Associations between human TRIM22 gene expression and the response to combination therapy with Peg‐IFNα‐2a and ribavirin in Iranian patients with chronic hepatitis C

Interferons are able to exert an antiviral effect against hepatitis C virus (HCV) infection via induction of interferon‐stimulated genes (ISGs).

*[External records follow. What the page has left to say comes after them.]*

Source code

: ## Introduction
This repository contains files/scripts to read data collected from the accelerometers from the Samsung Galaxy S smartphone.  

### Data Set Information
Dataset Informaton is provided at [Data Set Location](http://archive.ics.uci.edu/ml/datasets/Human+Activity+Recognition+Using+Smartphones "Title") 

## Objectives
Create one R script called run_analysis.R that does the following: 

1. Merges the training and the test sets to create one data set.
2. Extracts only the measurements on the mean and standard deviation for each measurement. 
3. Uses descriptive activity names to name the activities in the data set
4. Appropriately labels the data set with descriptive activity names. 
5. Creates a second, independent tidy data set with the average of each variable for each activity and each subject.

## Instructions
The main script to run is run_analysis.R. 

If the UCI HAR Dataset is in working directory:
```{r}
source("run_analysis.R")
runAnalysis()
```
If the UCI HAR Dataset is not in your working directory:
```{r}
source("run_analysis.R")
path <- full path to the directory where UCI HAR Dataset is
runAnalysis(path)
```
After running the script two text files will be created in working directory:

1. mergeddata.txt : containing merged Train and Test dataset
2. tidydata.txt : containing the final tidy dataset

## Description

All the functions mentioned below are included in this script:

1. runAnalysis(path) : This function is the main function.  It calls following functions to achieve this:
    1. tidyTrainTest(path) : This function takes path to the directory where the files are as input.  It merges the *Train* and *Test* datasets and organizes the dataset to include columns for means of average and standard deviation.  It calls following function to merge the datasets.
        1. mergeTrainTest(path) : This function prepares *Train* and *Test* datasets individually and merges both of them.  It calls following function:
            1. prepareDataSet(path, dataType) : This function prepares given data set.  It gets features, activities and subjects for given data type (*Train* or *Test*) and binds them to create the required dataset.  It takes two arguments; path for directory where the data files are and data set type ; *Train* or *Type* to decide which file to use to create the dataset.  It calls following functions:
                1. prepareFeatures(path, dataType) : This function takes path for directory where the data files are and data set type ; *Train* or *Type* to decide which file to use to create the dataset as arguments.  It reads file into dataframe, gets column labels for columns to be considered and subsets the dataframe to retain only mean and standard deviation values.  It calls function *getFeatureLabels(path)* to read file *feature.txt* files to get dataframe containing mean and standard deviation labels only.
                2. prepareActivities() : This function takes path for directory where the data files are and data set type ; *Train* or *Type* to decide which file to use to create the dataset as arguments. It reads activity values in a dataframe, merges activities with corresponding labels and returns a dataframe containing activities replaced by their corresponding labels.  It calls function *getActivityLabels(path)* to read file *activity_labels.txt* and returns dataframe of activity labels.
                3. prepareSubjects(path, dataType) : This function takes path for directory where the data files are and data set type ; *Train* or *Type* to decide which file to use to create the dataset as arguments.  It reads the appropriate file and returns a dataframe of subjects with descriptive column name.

This study tested whether differential expression of an important ISG with antiviral properties, tripartite motif 22 (TRIM22), correlates with a response to Peg‐IFNα‐2a/RBV combination therapy in treatment‐naive patients with chronic hepatitis C. A total of 32 patients with chronic hepatitis C were enrolled in this study and received standard Peg‐IFNα‐2a/RBV combination therapy. HCV viral load was measured during treatment, at the end of treatment, and 6 months later to determine the treatment outcome. Quantitative real‐time PCR was used to assess the expression levels of TRIM22 in peripheral blood mononuclear cells (PBMCs) of the patients before antiviral therapy. Of the 32 patients, 26 (81.3%) were males. In this study, there were 16 (50%) individuals with a sustained virologic response (SVR), and a virologic relapse was observed in the remaining half of the subjects. Testing for the presence of genomic HCV RNA in blood during therapy revealed a rapid virologic response (RVR) in 10 (31.2%) and a partial and complete early virologic response (EVR) in 8 (25%) and 24 (75%) of the cases, respectively. TRIM22 mRNA levels were significantly higher in patients with a sustained virologic response than in relapsers ( P  = 0.002) and in patients with a rapid virologic response than in the others ( P  = 0.040). No statistically significant difference was seen in the expression of TRIM22 between patients with a partial early virologic response and a complete early virologic response. This study showed that pretreatment upregulation of TRIM22 may be associated with responsiveness to Peg‐IFNα‐2a/RBV combination therapy. J. Med. Virol. 86:1499–1506, 2014. © 2014 Wiley Periodicals, Inc.